A federal judge will soon release a decision regarding whether churches in New York City may be allowed to meet in public schools.
Bronx Household of Faith filed a lawsuit against the New York City Board of Education sixteen years ago in an effort to overturn the city’s ban on church meetings in public schools. The city believed that doing so may violate the Establishment Clause of the United States Constitution. The case has been through an ongoing roller coaster ride ever since.
During a hearing in federal court this past Friday, Judge Loretta Preska heard arguments both for and against the city’s current regulations. The Alliance Defense Fund (ADF), which argued on behalf of Bronx Household of Faith, pointed to the fact that religious student groups already use school rooms after hours for Bible reading and prayer. Attorneys on behalf of the school board argued that holding church services in schools would be a different matter as they would be advertised in the community as worship services, and would appear to be a form of government-endorsed religion.

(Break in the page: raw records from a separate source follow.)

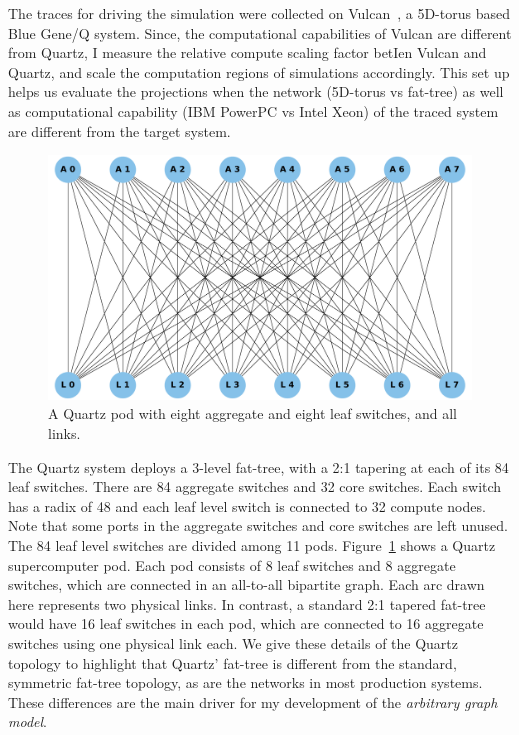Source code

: The traces for driving the simulation were collected on
Vulcan~\cite{vulcan}, a 5D-torus based Blue Gene/Q
system.  Since, the computational capabilities of Vulcan are different from
Quartz, I measure the relative compute scaling factor betIen Vulcan and
Quartz, and scale the computation regions of simulations accordingly. This
set up helps us evaluate the projections when the network (5D-torus vs fat-tree)
as well as computational capability (IBM PowerPC vs Intel Xeon) of the traced
system are different from the target system.

\begin{figure}[h]
  \centering
  \includegraphics[width=0.8\columnwidth]{figure/val/quartztopo.pdf}
  \caption{A Quartz pod with eight aggregate and eight leaf switches, and all links.}
  \label{fig:quartz_pod}
\end{figure}

\vspace{0.08in}
 The Quartz system deploys a 3-level fat-tree, with a 2:1
tapering at each of its 84 leaf switches. There are 84 aggregate switches and 32
core switches. Each switch has a radix of 48 and each leaf level switch is
connected to 32 compute nodes.  Note that some ports in the aggregate switches
and core switches are left unused.  The 84 leaf level switches are divided among 
11 pods. Figure~\ref{fig:quartz_pod} shows a Quartz supercomputer pod.  Each pod consists 
of 8 leaf switches and 8 aggregate switches, which are connected in an
all-to-all bipartite graph. Each arc drawn here represents two physical links. 
In contrast, a standard 2:1 tapered fat-tree would have 16 leaf switches in 
each pod, which are connected to 16 aggregate switches using one physical link
each. We give these details of the Quartz topology to highlight that
Quartz' fat-tree is different from the standard, symmetric fat-tree topology,
as are the networks in most production systems. These differences are the main driver
for my development of the {\em arbitrary graph model}.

“Religious groups, including churches, shouldn’t be discriminated against simply because they want to meet in public buildings for worship services on the same terms as other groups,” stated ADF Attorney Jordan Lorence. “Every community service that evicted churches can no longer provide is one more community service taxpayers have to fund.”

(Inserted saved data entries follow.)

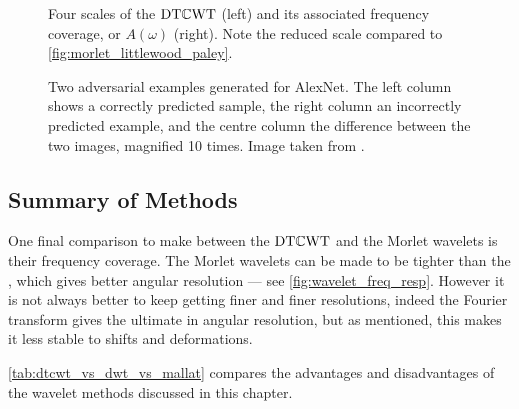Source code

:   \begin{figure}
    \subfloat{\makebox[0.6\textwidth][c]{%
    }}
    \subfloat{\makebox[0.4\textwidth][c]{%
    }}
    \caption[$\DTCWT$ basis functions and their frequency coverage]
    {Four scales of the $\DTCWT$ (left) and its associated frequency
    coverage, or $A(\omega)$ (right). Note the reduced scale compared to \autoref{fig:morlet_littlewood_paley}.}
    \label{fig:dtcwt_lwoodpaley}
  \end{figure}

  \begin{figure}
    \centering
    \caption[Two adversarial examples generated for AlexNet]
    {Two adversarial examples generated for AlexNet. The left column
    shows a correctly predicted sample, the right column an incorrectly
    predicted example, and the centre column the difference between the two
    images, magnified 10 times. Image taken from
    \citep{szegedy_intriguing_2013}.}
    \label{fig:difference}
  \end{figure}
\subsection{Summary of Methods}
  One final comparison to make between the $\DTCWT$ and the Morlet wavelets is
  their frequency coverage. The Morlet wavelets can be made to be tighter than
  the \DTCWT, which gives better angular resolution --- see
  \autoref{fig:wavelet_freq_resp}. However it is not always
  better to keep getting finer and finer resolutions, indeed the Fourier
  transform gives the ultimate in angular resolution, but as mentioned, this
  makes it less stable to shifts and deformations. 

  \autoref{tab:dtcwt_vs_dwt_vs_mallat} compares the advantages and
  disadvantages of the wavelet methods discussed in this chapter.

In February of this year, the court granted a preliminary injunction to the church while the case moved forward. It stated, “In this Court’s view, losing one’s right to exercise freely and fully his or her religious beliefs is a greater threat to our democratic society than a misperceived violation of the Establishment Clause.”
A bill is also pending in state legislature that would force the New York City Department of Education to allow churches to rent school facilities for its meetings.